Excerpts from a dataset
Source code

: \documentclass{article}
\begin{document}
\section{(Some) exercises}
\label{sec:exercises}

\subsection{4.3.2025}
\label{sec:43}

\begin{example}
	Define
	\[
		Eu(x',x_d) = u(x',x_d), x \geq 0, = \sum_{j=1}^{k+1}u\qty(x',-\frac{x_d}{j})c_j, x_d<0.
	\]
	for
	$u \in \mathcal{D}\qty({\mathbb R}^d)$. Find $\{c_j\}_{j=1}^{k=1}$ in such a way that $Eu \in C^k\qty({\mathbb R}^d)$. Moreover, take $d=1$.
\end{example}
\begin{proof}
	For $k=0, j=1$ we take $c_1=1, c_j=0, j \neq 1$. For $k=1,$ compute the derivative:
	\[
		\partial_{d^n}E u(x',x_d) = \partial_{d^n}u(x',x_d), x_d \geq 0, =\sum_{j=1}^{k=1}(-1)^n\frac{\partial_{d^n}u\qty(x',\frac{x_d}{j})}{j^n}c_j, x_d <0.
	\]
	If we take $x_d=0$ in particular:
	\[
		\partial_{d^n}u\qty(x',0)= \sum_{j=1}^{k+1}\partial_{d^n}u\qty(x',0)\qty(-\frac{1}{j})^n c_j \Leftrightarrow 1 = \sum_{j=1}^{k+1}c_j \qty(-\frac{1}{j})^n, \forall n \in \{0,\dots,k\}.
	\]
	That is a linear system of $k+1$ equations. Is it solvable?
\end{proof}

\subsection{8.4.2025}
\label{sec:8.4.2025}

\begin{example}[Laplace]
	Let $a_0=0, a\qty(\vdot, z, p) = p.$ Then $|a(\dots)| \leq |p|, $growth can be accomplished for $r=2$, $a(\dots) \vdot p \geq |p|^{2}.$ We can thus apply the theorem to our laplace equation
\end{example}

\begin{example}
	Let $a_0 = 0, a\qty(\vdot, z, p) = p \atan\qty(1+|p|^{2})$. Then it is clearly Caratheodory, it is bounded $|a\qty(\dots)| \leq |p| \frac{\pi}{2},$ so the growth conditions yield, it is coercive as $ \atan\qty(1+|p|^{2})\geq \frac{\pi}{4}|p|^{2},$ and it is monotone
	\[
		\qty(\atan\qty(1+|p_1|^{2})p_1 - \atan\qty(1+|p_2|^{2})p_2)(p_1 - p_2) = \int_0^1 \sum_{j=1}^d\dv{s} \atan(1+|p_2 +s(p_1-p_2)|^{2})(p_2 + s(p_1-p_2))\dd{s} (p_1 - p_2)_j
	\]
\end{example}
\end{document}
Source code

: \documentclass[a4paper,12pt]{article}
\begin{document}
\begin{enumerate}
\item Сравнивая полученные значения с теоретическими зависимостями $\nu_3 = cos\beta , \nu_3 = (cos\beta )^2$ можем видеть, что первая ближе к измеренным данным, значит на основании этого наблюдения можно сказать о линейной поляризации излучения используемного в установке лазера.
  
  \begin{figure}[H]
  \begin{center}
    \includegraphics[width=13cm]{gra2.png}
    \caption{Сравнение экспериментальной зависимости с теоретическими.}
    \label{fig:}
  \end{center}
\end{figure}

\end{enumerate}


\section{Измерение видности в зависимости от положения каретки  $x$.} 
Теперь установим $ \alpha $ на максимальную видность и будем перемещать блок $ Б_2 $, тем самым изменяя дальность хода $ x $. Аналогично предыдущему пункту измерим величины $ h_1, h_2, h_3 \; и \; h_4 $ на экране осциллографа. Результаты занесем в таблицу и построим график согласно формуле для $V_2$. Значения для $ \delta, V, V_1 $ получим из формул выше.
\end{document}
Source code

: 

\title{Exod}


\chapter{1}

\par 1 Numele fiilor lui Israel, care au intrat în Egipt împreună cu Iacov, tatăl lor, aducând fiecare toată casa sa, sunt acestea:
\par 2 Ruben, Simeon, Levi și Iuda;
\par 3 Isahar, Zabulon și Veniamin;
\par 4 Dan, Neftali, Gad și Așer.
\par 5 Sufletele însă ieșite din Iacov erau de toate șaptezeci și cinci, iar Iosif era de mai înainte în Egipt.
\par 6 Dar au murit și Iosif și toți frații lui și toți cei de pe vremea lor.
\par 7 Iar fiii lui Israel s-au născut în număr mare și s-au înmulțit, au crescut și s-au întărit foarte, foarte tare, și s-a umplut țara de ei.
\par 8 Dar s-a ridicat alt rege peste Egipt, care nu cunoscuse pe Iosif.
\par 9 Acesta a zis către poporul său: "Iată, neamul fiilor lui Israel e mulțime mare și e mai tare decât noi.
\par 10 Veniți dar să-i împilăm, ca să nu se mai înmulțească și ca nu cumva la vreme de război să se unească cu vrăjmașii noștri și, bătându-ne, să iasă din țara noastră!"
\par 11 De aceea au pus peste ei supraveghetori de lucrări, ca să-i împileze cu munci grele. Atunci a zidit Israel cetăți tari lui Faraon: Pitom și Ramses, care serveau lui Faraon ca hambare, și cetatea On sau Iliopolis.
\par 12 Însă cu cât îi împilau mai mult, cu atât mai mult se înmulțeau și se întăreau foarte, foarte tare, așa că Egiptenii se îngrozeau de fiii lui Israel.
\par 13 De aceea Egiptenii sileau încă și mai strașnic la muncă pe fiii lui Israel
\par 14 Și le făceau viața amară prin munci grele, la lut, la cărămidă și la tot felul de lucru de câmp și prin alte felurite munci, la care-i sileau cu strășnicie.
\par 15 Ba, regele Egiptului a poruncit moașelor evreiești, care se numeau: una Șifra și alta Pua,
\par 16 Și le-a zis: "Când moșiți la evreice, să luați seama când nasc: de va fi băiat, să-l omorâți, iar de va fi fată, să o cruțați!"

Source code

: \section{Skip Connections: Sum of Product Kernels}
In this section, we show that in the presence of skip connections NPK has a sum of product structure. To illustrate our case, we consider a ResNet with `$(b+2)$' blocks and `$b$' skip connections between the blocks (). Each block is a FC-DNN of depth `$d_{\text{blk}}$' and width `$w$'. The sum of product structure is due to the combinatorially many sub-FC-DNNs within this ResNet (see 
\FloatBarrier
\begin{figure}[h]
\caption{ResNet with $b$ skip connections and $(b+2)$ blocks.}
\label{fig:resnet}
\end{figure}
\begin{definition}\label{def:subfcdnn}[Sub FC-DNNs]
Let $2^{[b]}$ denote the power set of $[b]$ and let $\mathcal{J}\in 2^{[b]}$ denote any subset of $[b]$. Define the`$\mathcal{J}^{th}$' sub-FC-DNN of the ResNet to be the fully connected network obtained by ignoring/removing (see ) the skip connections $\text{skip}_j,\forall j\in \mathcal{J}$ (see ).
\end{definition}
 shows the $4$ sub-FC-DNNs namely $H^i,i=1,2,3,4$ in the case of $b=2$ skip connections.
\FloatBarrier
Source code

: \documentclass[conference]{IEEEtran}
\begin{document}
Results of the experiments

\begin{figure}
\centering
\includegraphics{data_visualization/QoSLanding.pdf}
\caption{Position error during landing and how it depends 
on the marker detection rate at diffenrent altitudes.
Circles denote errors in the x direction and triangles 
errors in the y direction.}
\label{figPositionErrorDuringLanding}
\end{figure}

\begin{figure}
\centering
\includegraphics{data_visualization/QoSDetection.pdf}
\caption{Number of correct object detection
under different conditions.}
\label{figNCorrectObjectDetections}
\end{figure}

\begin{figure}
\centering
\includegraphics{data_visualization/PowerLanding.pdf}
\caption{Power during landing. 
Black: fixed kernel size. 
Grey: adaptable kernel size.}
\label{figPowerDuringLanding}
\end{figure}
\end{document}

◆ Your objective: The answer is the full data, repeated exactly as shown.

◆ Task solution:
Source code

: \documentclass{article}
\begin{document}
\section{(Some) exercises}
\label{sec:exercises}

\subsection{4.3.2025}
\label{sec:43}

\begin{example}
	Define
	\[
		Eu(x',x_d) = u(x',x_d), x \geq 0, = \sum_{j=1}^{k+1}u\qty(x',-\frac{x_d}{j})c_j, x_d<0.
	\]
	for
	$u \in \mathcal{D}\qty({\mathbb R}^d)$. Find $\{c_j\}_{j=1}^{k=1}$ in such a way that $Eu \in C^k\qty({\mathbb R}^d)$. Moreover, take $d=1$.
\end{example}
\begin{proof}
	For $k=0, j=1$ we take $c_1=1, c_j=0, j \neq 1$. For $k=1,$ compute the derivative:
	\[
		\partial_{d^n}E u(x',x_d) = \partial_{d^n}u(x',x_d), x_d \geq 0, =\sum_{j=1}^{k=1}(-1)^n\frac{\partial_{d^n}u\qty(x',\frac{x_d}{j})}{j^n}c_j, x_d <0.
	\]
	If we take $x_d=0$ in particular:
	\[
		\partial_{d^n}u\qty(x',0)= \sum_{j=1}^{k+1}\partial_{d^n}u\qty(x',0)\qty(-\frac{1}{j})^n c_j \Leftrightarrow 1 = \sum_{j=1}^{k+1}c_j \qty(-\frac{1}{j})^n, \forall n \in \{0,\dots,k\}.
	\]
	That is a linear system of $k+1$ equations. Is it solvable?
\end{proof}

\subsection{8.4.2025}
\label{sec:8.4.2025}

\begin{example}[Laplace]
	Let $a_0=0, a\qty(\vdot, z, p) = p.$ Then $|a(\dots)| \leq |p|, $growth can be accomplished for $r=2$, $a(\dots) \vdot p \geq |p|^{2}.$ We can thus apply the theorem to our laplace equation
\end{example}

\begin{example}
	Let $a_0 = 0, a\qty(\vdot, z, p) = p \atan\qty(1+|p|^{2})$. Then it is clearly Caratheodory, it is bounded $|a\qty(\dots)| \leq |p| \frac{\pi}{2},$ so the growth conditions yield, it is coercive as $ \atan\qty(1+|p|^{2})\geq \frac{\pi}{4}|p|^{2},$ and it is monotone
	\[
		\qty(\atan\qty(1+|p_1|^{2})p_1 - \atan\qty(1+|p_2|^{2})p_2)(p_1 - p_2) = \int_0^1 \sum_{j=1}^d\dv{s} \atan(1+|p_2 +s(p_1-p_2)|^{2})(p_2 + s(p_1-p_2))\dd{s} (p_1 - p_2)_j
	\]
\end{example}
\end{document}
Source code

: \documentclass[a4paper,12pt]{article}
\begin{document}
\begin{enumerate}
\item Сравнивая полученные значения с теоретическими зависимостями $\nu_3 = cos\beta , \nu_3 = (cos\beta )^2$ можем видеть, что первая ближе к измеренным данным, значит на основании этого наблюдения можно сказать о линейной поляризации излучения используемного в установке лазера.
  
  \begin{figure}[H]
  \begin{center}
    \includegraphics[width=13cm]{gra2.png}
    \caption{Сравнение экспериментальной зависимости с теоретическими.}
    \label{fig:}
  \end{center}
\end{figure}

\end{enumerate}


\section{Измерение видности в зависимости от положения каретки  $x$.} 
Теперь установим $ \alpha $ на максимальную видность и будем перемещать блок $ Б_2 $, тем самым изменяя дальность хода $ x $. Аналогично предыдущему пункту измерим величины $ h_1, h_2, h_3 \; и \; h_4 $ на экране осциллографа. Результаты занесем в таблицу и построим график согласно формуле для $V_2$. Значения для $ \delta, V, V_1 $ получим из формул выше.
\end{document}
Source code

: 

\title{Exod}


\chapter{1}

\par 1 Numele fiilor lui Israel, care au intrat în Egipt împreună cu Iacov, tatăl lor, aducând fiecare toată casa sa, sunt acestea:
\par 2 Ruben, Simeon, Levi și Iuda;
\par 3 Isahar, Zabulon și Veniamin;
\par 4 Dan, Neftali, Gad și Așer.
\par 5 Sufletele însă ieșite din Iacov erau de toate șaptezeci și cinci, iar Iosif era de mai înainte în Egipt.
\par 6 Dar au murit și Iosif și toți frații lui și toți cei de pe vremea lor.
\par 7 Iar fiii lui Israel s-au născut în număr mare și s-au înmulțit, au crescut și s-au întărit foarte, foarte tare, și s-a umplut țara de ei.
\par 8 Dar s-a ridicat alt rege peste Egipt, care nu cunoscuse pe Iosif.
\par 9 Acesta a zis către poporul său: "Iată, neamul fiilor lui Israel e mulțime mare și e mai tare decât noi.
\par 10 Veniți dar să-i împilăm, ca să nu se mai înmulțească și ca nu cumva la vreme de război să se unească cu vrăjmașii noștri și, bătându-ne, să iasă din țara noastră!"
\par 11 De aceea au pus peste ei supraveghetori de lucrări, ca să-i împileze cu munci grele. Atunci a zidit Israel cetăți tari lui Faraon: Pitom și Ramses, care serveau lui Faraon ca hambare, și cetatea On sau Iliopolis.
\par 12 Însă cu cât îi împilau mai mult, cu atât mai mult se înmulțeau și se întăreau foarte, foarte tare, așa că Egiptenii se îngrozeau de fiii lui Israel.
\par 13 De aceea Egiptenii sileau încă și mai strașnic la muncă pe fiii lui Israel
\par 14 Și le făceau viața amară prin munci grele, la lut, la cărămidă și la tot felul de lucru de câmp și prin alte felurite munci, la care-i sileau cu strășnicie.
\par 15 Ba, regele Egiptului a poruncit moașelor evreiești, care se numeau: una Șifra și alta Pua,
\par 16 Și le-a zis: "Când moșiți la evreice, să luați seama când nasc: de va fi băiat, să-l omorâți, iar de va fi fată, să o cruțați!"

Source code

: \section{Skip Connections: Sum of Product Kernels}
In this section, we show that in the presence of skip connections NPK has a sum of product structure. To illustrate our case, we consider a ResNet with `$(b+2)$' blocks and `$b$' skip connections between the blocks (). Each block is a FC-DNN of depth `$d_{\text{blk}}$' and width `$w$'. The sum of product structure is due to the combinatorially many sub-FC-DNNs within this ResNet (see 
\FloatBarrier
\begin{figure}[h]
\caption{ResNet with $b$ skip connections and $(b+2)$ blocks.}
\label{fig:resnet}
\end{figure}
\begin{definition}\label{def:subfcdnn}[Sub FC-DNNs]
Let $2^{[b]}$ denote the power set of $[b]$ and let $\mathcal{J}\in 2^{[b]}$ denote any subset of $[b]$. Define the`$\mathcal{J}^{th}$' sub-FC-DNN of the ResNet to be the fully connected network obtained by ignoring/removing (see ) the skip connections $\text{skip}_j,\forall j\in \mathcal{J}$ (see ).
\end{definition}
 shows the $4$ sub-FC-DNNs namely $H^i,i=1,2,3,4$ in the case of $b=2$ skip connections.
\FloatBarrier
Source code

: \documentclass[conference]{IEEEtran}
\begin{document}
Results of the experiments

\begin{figure}
\centering
\includegraphics{data_visualization/QoSLanding.pdf}
\caption{Position error during landing and how it depends 
on the marker detection rate at diffenrent altitudes.
Circles denote errors in the x direction and triangles 
errors in the y direction.}
\label{figPositionErrorDuringLanding}
\end{figure}

\begin{figure}
\centering
\includegraphics{data_visualization/QoSDetection.pdf}
\caption{Number of correct object detection
under different conditions.}
\label{figNCorrectObjectDetections}
\end{figure}

\begin{figure}
\centering
\includegraphics{data_visualization/PowerLanding.pdf}
\caption{Power during landing. 
Black: fixed kernel size. 
Grey: adaptable kernel size.}
\label{figPowerDuringLanding}
\end{figure}
\end{document}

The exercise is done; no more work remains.